_What needs to be done_
Write out each entry, exactly the way it appears.
Raw data below:
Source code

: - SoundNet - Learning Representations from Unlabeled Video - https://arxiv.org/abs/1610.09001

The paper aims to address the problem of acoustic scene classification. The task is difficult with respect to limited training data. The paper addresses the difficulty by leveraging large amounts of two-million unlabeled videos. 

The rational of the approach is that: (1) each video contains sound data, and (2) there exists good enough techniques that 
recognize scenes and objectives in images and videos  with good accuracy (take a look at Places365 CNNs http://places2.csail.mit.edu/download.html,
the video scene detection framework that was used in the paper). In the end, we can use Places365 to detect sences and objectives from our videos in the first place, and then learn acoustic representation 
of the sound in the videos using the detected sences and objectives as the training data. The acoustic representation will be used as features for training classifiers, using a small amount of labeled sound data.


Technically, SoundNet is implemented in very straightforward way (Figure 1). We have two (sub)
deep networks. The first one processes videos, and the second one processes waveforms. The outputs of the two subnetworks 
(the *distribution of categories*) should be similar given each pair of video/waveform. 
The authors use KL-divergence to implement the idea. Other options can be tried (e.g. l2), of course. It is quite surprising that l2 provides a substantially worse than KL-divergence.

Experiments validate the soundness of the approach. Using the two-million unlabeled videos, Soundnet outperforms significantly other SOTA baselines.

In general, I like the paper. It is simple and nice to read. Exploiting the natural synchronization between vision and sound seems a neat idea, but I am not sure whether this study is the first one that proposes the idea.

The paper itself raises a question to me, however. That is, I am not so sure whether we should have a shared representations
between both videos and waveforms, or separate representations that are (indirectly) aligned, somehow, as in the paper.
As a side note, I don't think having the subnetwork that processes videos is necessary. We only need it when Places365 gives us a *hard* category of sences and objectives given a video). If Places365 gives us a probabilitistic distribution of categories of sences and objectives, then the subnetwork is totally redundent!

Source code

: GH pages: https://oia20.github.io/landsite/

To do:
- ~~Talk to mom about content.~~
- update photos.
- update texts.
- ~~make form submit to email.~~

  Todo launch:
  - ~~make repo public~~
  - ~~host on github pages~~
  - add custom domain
End of Raw data.
_Solution to the problem_
Source code

: - SoundNet - Learning Representations from Unlabeled Video - https://arxiv.org/abs/1610.09001

The paper aims to address the problem of acoustic scene classification. The task is difficult with respect to limited training data. The paper addresses the difficulty by leveraging large amounts of two-million unlabeled videos. 

The rational of the approach is that: (1) each video contains sound data, and (2) there exists good enough techniques that 
recognize scenes and objectives in images and videos  with good accuracy (take a look at Places365 CNNs http://places2.csail.mit.edu/download.html,
the video scene detection framework that was used in the paper). In the end, we can use Places365 to detect sences and objectives from our videos in the first place, and then learn acoustic representation 
of the sound in the videos using the detected sences and objectives as the training data. The acoustic representation will be used as features for training classifiers, using a small amount of labeled sound data.


Technically, SoundNet is implemented in very straightforward way (Figure 1). We have two (sub)
deep networks. The first one processes videos, and the second one processes waveforms. The outputs of the two subnetworks 
(the *distribution of categories*) should be similar given each pair of video/waveform. 
The authors use KL-divergence to implement the idea. Other options can be tried (e.g. l2), of course. It is quite surprising that l2 provides a substantially worse than KL-divergence.

Experiments validate the soundness of the approach. Using the two-million unlabeled videos, Soundnet outperforms significantly other SOTA baselines.

In general, I like the paper. It is simple and nice to read. Exploiting the natural synchronization between vision and sound seems a neat idea, but I am not sure whether this study is the first one that proposes the idea.

The paper itself raises a question to me, however. That is, I am not so sure whether we should have a shared representations
between both videos and waveforms, or separate representations that are (indirectly) aligned, somehow, as in the paper.
As a side note, I don't think having the subnetwork that processes videos is necessary. We only need it when Places365 gives us a *hard* category of sences and objectives given a video). If Places365 gives us a probabilitistic distribution of categories of sences and objectives, then the subnetwork is totally redundent!

Source code

: GH pages: https://oia20.github.io/landsite/

To do:
- ~~Talk to mom about content.~~
- update photos.
- update texts.
- ~~make form submit to email.~~

  Todo launch:
  - ~~make repo public~~
  - ~~host on github pages~~
  - add custom domain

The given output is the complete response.